WHAT TO WORK ON: Although the data below holds other lines too, output only those from the line with "text-specific scaling factors, which" up to and including the line with "supports weights from", exactly as they appear.

◇ ◇ ◇ ◇ ◇ ◇ ◇

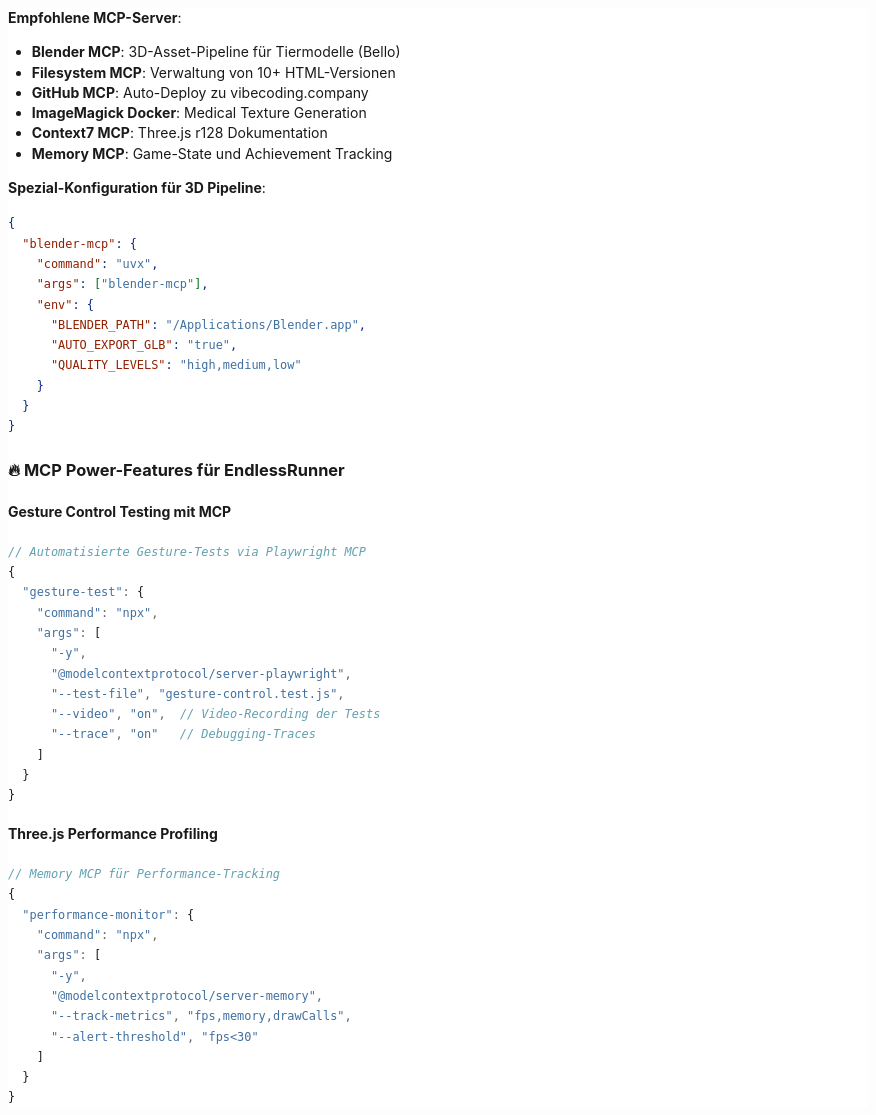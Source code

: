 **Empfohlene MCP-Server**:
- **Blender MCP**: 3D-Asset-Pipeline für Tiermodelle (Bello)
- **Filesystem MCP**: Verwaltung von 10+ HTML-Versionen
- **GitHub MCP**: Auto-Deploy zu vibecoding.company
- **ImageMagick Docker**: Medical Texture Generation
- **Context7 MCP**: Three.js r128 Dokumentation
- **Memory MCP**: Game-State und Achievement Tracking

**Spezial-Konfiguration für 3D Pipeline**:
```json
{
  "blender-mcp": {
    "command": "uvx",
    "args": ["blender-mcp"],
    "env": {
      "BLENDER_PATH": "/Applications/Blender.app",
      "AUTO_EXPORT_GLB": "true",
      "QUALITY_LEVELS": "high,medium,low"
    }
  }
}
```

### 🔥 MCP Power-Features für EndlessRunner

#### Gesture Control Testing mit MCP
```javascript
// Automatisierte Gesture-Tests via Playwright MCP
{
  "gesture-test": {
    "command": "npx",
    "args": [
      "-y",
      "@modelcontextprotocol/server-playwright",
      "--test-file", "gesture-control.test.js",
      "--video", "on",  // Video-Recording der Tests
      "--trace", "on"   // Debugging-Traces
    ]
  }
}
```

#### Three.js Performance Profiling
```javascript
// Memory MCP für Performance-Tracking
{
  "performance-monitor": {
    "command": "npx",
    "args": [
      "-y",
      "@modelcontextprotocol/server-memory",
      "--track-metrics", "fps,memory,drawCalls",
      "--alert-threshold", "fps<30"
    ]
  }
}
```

◇ ◇ ◇ ◇ ◇ ◇ ◇

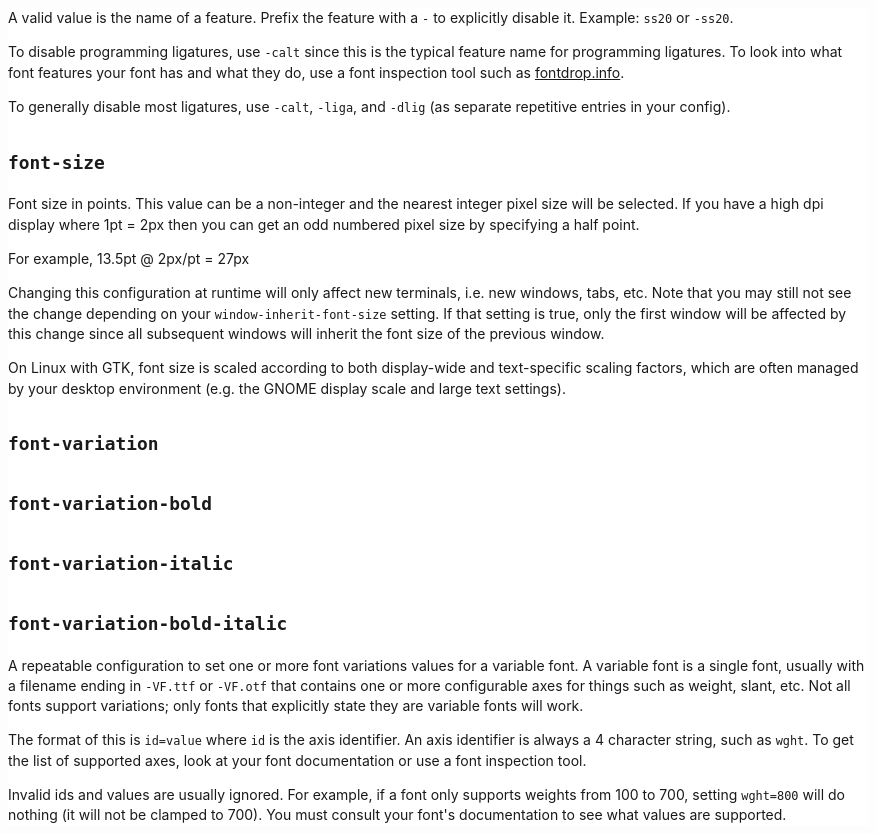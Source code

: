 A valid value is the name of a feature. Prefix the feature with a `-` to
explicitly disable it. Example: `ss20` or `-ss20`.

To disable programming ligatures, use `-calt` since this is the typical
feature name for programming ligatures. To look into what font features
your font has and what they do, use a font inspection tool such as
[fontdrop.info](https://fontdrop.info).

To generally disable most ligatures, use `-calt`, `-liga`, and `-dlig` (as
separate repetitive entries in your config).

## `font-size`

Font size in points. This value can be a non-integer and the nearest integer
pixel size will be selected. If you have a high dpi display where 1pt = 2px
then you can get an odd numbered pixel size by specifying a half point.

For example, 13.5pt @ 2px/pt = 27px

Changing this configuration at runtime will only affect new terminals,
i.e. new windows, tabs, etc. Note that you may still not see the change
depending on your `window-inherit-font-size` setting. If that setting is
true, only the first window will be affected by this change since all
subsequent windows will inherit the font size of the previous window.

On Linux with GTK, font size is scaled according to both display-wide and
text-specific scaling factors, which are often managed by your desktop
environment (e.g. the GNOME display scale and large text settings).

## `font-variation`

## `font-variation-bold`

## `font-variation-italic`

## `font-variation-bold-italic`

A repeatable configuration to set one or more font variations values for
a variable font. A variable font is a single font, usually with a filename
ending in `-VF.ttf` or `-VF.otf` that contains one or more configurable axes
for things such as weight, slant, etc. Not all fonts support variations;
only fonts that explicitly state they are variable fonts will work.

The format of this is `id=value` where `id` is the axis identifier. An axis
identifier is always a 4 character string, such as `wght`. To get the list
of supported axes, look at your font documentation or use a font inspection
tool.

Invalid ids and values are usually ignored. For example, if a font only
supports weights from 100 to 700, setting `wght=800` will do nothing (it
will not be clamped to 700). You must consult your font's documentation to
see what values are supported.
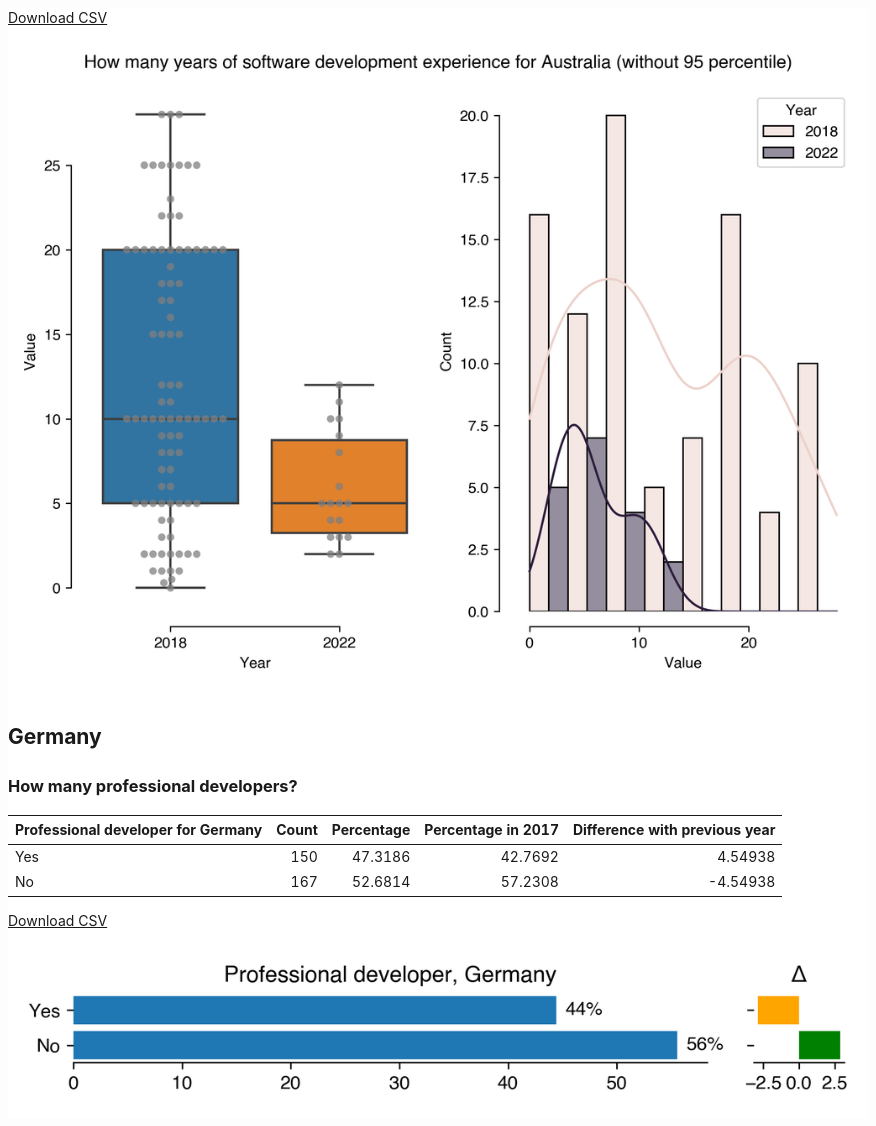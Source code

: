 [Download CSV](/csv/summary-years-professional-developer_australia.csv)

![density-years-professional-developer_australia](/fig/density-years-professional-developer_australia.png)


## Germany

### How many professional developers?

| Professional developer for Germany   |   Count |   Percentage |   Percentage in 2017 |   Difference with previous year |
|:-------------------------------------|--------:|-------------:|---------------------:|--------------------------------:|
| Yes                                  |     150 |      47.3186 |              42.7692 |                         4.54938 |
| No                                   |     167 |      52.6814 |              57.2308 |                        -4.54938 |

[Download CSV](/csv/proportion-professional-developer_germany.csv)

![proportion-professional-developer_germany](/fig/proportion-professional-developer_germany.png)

◇ ◇ ◇ ◇ ◇ ◇ ◇

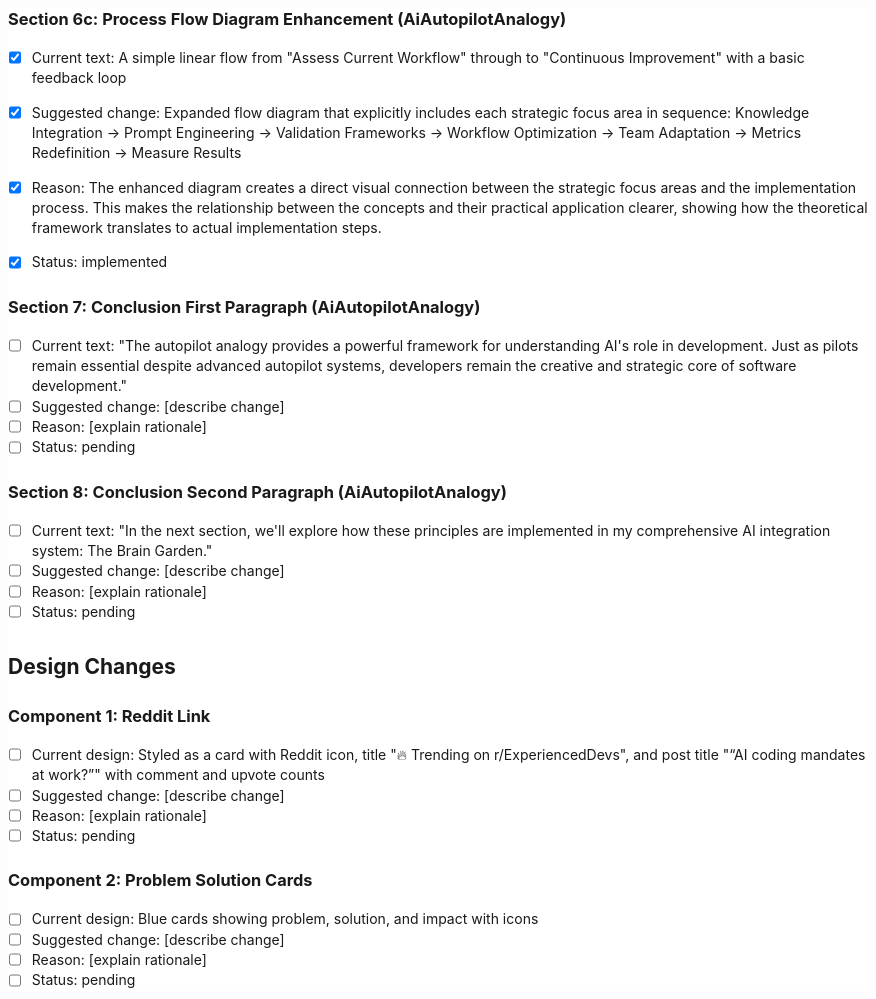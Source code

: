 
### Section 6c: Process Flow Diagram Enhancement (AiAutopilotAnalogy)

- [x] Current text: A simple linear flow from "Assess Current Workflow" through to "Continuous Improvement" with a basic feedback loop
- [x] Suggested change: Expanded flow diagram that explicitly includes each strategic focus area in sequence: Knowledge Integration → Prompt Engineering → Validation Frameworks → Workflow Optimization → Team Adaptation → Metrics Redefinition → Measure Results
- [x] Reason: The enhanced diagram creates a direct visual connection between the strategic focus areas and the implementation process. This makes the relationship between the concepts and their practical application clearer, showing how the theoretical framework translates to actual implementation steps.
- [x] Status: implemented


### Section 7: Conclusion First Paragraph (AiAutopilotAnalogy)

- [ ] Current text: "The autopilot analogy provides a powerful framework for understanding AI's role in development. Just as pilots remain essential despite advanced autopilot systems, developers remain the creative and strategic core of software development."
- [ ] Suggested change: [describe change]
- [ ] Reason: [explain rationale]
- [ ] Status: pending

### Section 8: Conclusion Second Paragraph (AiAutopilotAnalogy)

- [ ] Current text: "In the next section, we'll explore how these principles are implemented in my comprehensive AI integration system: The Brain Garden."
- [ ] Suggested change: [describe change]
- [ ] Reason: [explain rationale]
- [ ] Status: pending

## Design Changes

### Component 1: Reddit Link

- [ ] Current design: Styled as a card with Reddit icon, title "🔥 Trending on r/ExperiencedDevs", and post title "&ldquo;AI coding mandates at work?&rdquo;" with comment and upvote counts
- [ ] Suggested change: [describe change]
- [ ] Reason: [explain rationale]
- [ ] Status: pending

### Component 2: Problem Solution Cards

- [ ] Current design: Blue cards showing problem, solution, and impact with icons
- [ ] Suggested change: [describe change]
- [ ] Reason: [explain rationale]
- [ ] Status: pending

◇ ◇ ◇ ◇ ◇ ◇ ◇

ANSWER SPACE:
text-specific scaling factors, which are often managed by your desktop
environment (e.g. the GNOME display scale and large text settings).

## `font-variation`

## `font-variation-bold`

## `font-variation-italic`

## `font-variation-bold-italic`

A repeatable configuration to set one or more font variations values for
a variable font. A variable font is a single font, usually with a filename
ending in `-VF.ttf` or `-VF.otf` that contains one or more configurable axes
for things such as weight, slant, etc. Not all fonts support variations;
only fonts that explicitly state they are variable fonts will work.

The format of this is `id=value` where `id` is the axis identifier. An axis
identifier is always a 4 character string, such as `wght`. To get the list
of supported axes, look at your font documentation or use a font inspection
tool.

Invalid ids and values are usually ignored. For example, if a font only
supports weights from 100 to 700, setting `wght=800` will do nothing (it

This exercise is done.